Source texts of formatted documents:
========================================================================

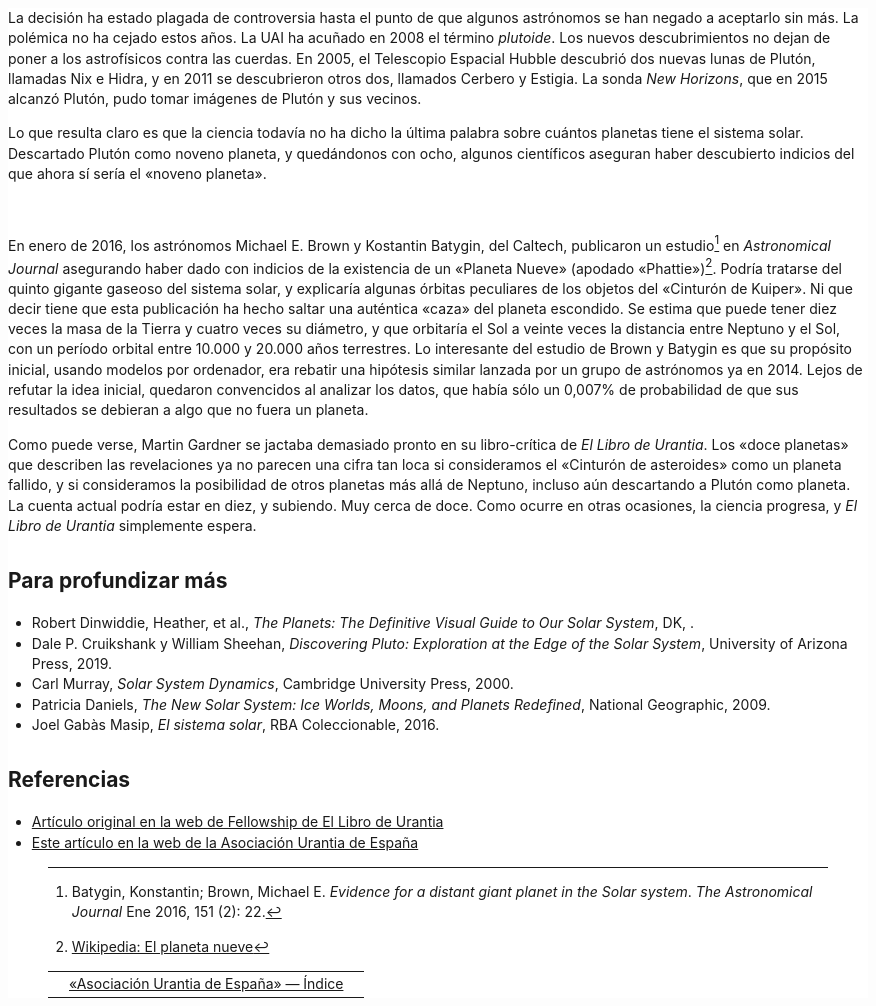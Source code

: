 La decisión ha estado plagada de controversia hasta el punto de que algunos astrónomos se han negado a aceptarlo sin más. La polémica no ha cejado estos años. La UAI ha acuñado en 2008 el término _plutoide_. Los nuevos descubrimientos no dejan de poner a los astrofísicos contra las cuerdas. En 2005, el Telescopio Espacial Hubble descubrió dos nuevas lunas de Plutón, llamadas Nix e Hidra, y en 2011 se descubrieron otros dos, llamados Cerbero y Estigia. La sonda _New Horizons_, que en 2015 alcanzó Plutón, pudo tomar imágenes de Plutón y sus vecinos.

Lo que resulta claro es que la ciencia todavía no ha dicho la última palabra sobre cuántos planetas tiene el sistema solar. Descartado Plutón como noveno planeta, y quedándonos con ocho, algunos científicos aseguran haber descubierto indicios del que ahora sí sería el «noveno planeta».

<br>

En enero de 2016, los astrónomos Michael E. Brown y Kostantin Batygin, del Caltech, publicaron un estudio[^20] en _Astronomical Journal_ asegurando haber dado con indicios de la existencia de un «Planeta Nueve» (apodado «Phattie»)[^21]. Podría tratarse del quinto gigante gaseoso del sistema solar, y explicaría algunas órbitas peculiares de los objetos del «Cinturón de Kuiper». Ni que decir tiene que esta publicación ha hecho saltar una auténtica «caza» del planeta escondido. Se estima que puede tener diez veces la masa de la Tierra y cuatro veces su diámetro, y que orbitaría el Sol a veinte veces la distancia entre Neptuno y el Sol, con un período orbital entre 10.000 y 20.000 años terrestres. Lo interesante del estudio de Brown y Batygin es que su propósito inicial, usando modelos por ordenador, era rebatir una hipótesis similar lanzada por un grupo de astrónomos ya en 2014. Lejos de refutar la idea inicial, quedaron convencidos al analizar los datos, que había sólo un 0,007\% de probabilidad de que sus resultados se debieran a algo que no fuera un planeta.

Como puede verse, Martin Gardner se jactaba demasiado pronto en su libro-crítica de _El Libro de Urantia_. Los «doce planetas» que describen las revelaciones ya no parecen una cifra tan loca si consideramos el «Cinturón de asteroides» como un planeta fallido, y si consideramos la posibilidad de otros planetas más allá de Neptuno, incluso aún descartando a Plutón como planeta. La cuenta actual podría estar en diez, y subiendo. Muy cerca de doce. Como ocurre en otras ocasiones, la ciencia progresa, y _El Libro de Urantia_ simplemente espera.

## Para profundizar más

- Robert Dinwiddie, Heather, et al., _The Planets: The Definitive Visual Guide to Our Solar System_, DK, .
- Dale P. Cruikshank y William Sheehan, _Discovering Pluto: Exploration at the Edge of the Solar System_, University of Arizona Press, 2019.
- Carl Murray, _Solar System Dynamics_, Cambridge University Press, 2000.
- Patricia Daniels, _The New Solar System: Ice Worlds, Moons, and Planets Redefined_, National Geographic, 2009.
- Joel Gabàs Masip, _El sistema solar_, RBA Coleccionable, 2016.

## Referencias

- [Artículo original en la web de Fellowship de El Libro de Urantia](https://archive.urantiabook.org/archive/science/Worlds_of_Monmatia1.htm)
- [Este artículo en la web de la Asociación Urantia de España](https://aue.urantia-association.org/wp-content/uploads/sites/6/2020/02/Los-cuerpos-espaciales-de-Monmatia.pdf)

<figure class="table chapter-navigator">
  <table>
    <tbody>
      <tr>
        <td>
        </td>
        <td>
        <a href="/es/index/articles_spain">
          <span class="mdi mdi-book-open-variant"></span><span class="pl-2">«Asociación Urantia de España» — Índice</span>
        </a>
        </td>
        <td>
        </td>
      </tr>

[^1]: [LU 57:5.9](/es/The_Urantia_Book/57#p5_9). «Los cinco planetas interiores y los cinco exteriores pronto se formaron en miniatura a partir de los núcleos que se iban enfriando y condensando en los extremos afilados y menos masivos de la gigantesca protuberancia gravitatoria que Angona había logrado separar del Sol, mientras que Saturno y Júpiter se formaron a partir de las porciones centrales más masivas y abultadas».
[^2]: Martin Gardner, _Urantia, ¿revelación divina o negocio editorial?_, Tikal Ediciones, 1995.
[^3]: Él límite de Roche, en astrofísica, es la distancia mínima de proximidad que un objeto masivo puede tener respecto a otro objeto antes de empezar a desintegrarse debido a las fuerzas de marea del objeto principal. Véase [Wikipedia](https://es.wikipedia.org/wiki/Límite_de_Roche).
[^4]: [LU 57:6.5](/es/The_Urantia_Book/57#p6_5). Hace muchísimo tiempo, el quinto planeta del sistema solar recorrió una órbita irregular, acercándose periódicamente cada vez más a Júpiter, hasta que entró en la zona crítica de desintegración gravitatoria mareomotriz; entonces se fragmentó rápidamente y se convirtió en el enjambre actual de asteroides.
[^5]: [LU 15:2.3](/es/The_Urantia_Book/15#p2_3). La unidad básica del supergobierno está compuesta de unos mil mundos habitados o habitables. Los soles resplandecientes, los mundos fríos, los planetas demasiado cercanos a los soles calientes y otras esferas no adecuadas como moradas para las criaturas no están incluídos en este grupo.
[^6]: [LU 57:5.11](/es/The_Urantia_Book/57#p5_11). «Los núcleos gaseosos en contracción de los otros diez planetas pronto alcanzaron la etapa de la solidificación» [...].
[^7]: [LU 49:2.14](/es/The_Urantia_Book/49#p2_14). «Si los mortales vivieran en un planeta desprovisto de aire como vuestra Luna, pertenecerían a la orden particular de los no respiradores».
[^8]: [LU 57:6.5](/es/The_Urantia_Book/57#p6_5). [...] «Una de las lunas de Júpiter se está acercando ahora peligrosamente a la zona crítica de desintegración mareomotriz, y dentro de algunos millones de años o bien será reclamada por el planeta, o sufrirá la desintegración causada por la gravedad mareomotriz»
[^9]: [LU 49:2.24](/es/The_Urantia_Book/49#p2_24). 6. «Los tipos energizadores. No todos los mundos son iguales en la manera de absorber la energía». [...] «cuando los factores respiratorios de un planeta son muy elevados o muy bajos, pero cuando todas las demás condiciones previas para la vida inteligente son adecuadas, los Portadores de Vida establecen a menudo en esos mundos una forma modificada de existencia mortal, unos seres que son capaces de efectuar directamente los intercambios de sus procesos vitales utilizando la energía luminosa y las transmutaciones directas del poder de los Controladores Físicos Maestros».
[^10]: [LU 49:2.20](/es/The_Urantia_Book/49#p2_20). «La altura de los diversos tipos planetarios de mortales es variable, y el término medio en Nebadon se encuentra un poco por encima de los dos metros. Algunos de los mundos más grandes están poblados por seres que sólo tienen una altura de unos setenta y cinco centímetros. La estatura de los mortales varía entre ésta última, pasando por las alturas medias en los planetas de tamaño medio, hasta alrededor de los tres metros en las esferas habitadas más pequeñas». [...]
[^11]: [LU 49:3.3](/es/The_Urantia_Book/49#p3_3). «Millones y millones de meteoritos penetran diariamente en la atmósfera de Urantia, entrando a una velocidad de casi trescientos veinte kilómetros por segundo. En los mundos donde no se respira, las razas avanzadas deben hacer muchas cosas para protegerse de los daños meteóricos, construyendo instalaciones eléctricas que se encargan de consumir o de desviar los meteoros».
[^12]: [LU 15:6.15](/es/The_Urantia_Book/15#p6_15). [...] «En vuestro sistema solar sólo hay tres planetas en la actualidad que convienen para albergar la vida».
[^13]: [LU 49:2.21](/es/The_Urantia_Book/49#p2_21). «Es posible crear seres vivientes que puedan resistir temperaturas mucho más altas o mucho más bajas que la gama vital de las razas de Urantia. Tal como están clasificados con relación a los mecanismos reguladores de la temperatura, existen cinco órdenes distintas de seres. Las razas de Urantia ocupan en esta escala el número tres».
[^14]: [LU 49:2.13](/es/The_Urantia_Book/49#p2_13). «Los seres tales como las razas de Urantia están clasificados como respiradores medios; representáis la orden respiradora media o típica de existencia mortal».
[^15]: _Nota del traductor_: La realidad es que las lecturas de temperatura enviadas por la sonda Huygens tras aterrizar en Titán mostraron una luna muy fría en su superfifice, de algo menos de 100 K. [Wikipedia: Sonda Huygens](https://es.wikipedia.org/wiki/Sonda_Huygens).
[^16]: _Nota del traductor_: En el momento de redactarse este artículo la nave Cassini, junto a la sonda Huygens, se hallaban en su viaje de 7 años hasta Saturno. La sonda Huygens se separó finalmente de su portadora, Cassini, el 25 de diciembre de 2004, y aterrizó en Titán el 14 de enero de 2005. Aparte de filmar unos breves segundos el descenso, proporcionó datos muy valiosos para comprender esta luna. Su atmósfera hace llover metano líquido y dispone de lagos y ríos de metano que erosionan el paisaje. Es tremendamente fría (-180 &deg;C) y sufre fuertes vientos de entre 60 y 100 km/h. La superficie sólida parece formada por sustancias arcillosas de constitución esponjosa.
[^17]: _Nota del traductor_: No está claro según _El Libro de Urantia_ si el futuro del Sol es como predice la ciencia, expandiéndose hasta alcanzar la órbita terrestre. Véase el informe [«El Sol y su destino»](/es/article/Jan_Herca/The_Sun_and_its_destiny).
[^18]: [LU 15:6.15](/es/The_Urantia_Book/15#p6_15). «En vuestro superuniverso no hay un planeta frío entre cuarenta que sea habitable por los seres de vuestra orden».
[^19]: [LU 32:2.10](/es/The_Urantia_Book/32#p2_10). «Satania no es un sistema físico uniforme, una unidad u organización astronómica simple. Sus 619 mundos habitados están situados en más de quinientos sistemas físicos diferentes. Sólo cinco tienen más de dos mundos habitados, y de estos cinco uno solo tiene cuatro planetas poblados, mientras que hay cuarenta y seis que tienen dos mundos habitados».
[^20]: Batygin, Konstantin; Brown, Michael E. _Evidence for a distant giant planet in the Solar system_. _The Astronomical Journal_ Ene 2016, 151 (2): 22.
[^21]: [Wikipedia: El planeta nueve](https://es.wikipedia.org/wiki/Planeta_Nueve)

========================================================================

PROBLEM TO SOLVE —
Check the data line by line and report how many lines contain "habitados" as a word or string, giving nothing besides the number.

OUTPUT FOR THIS EXERCISE —
2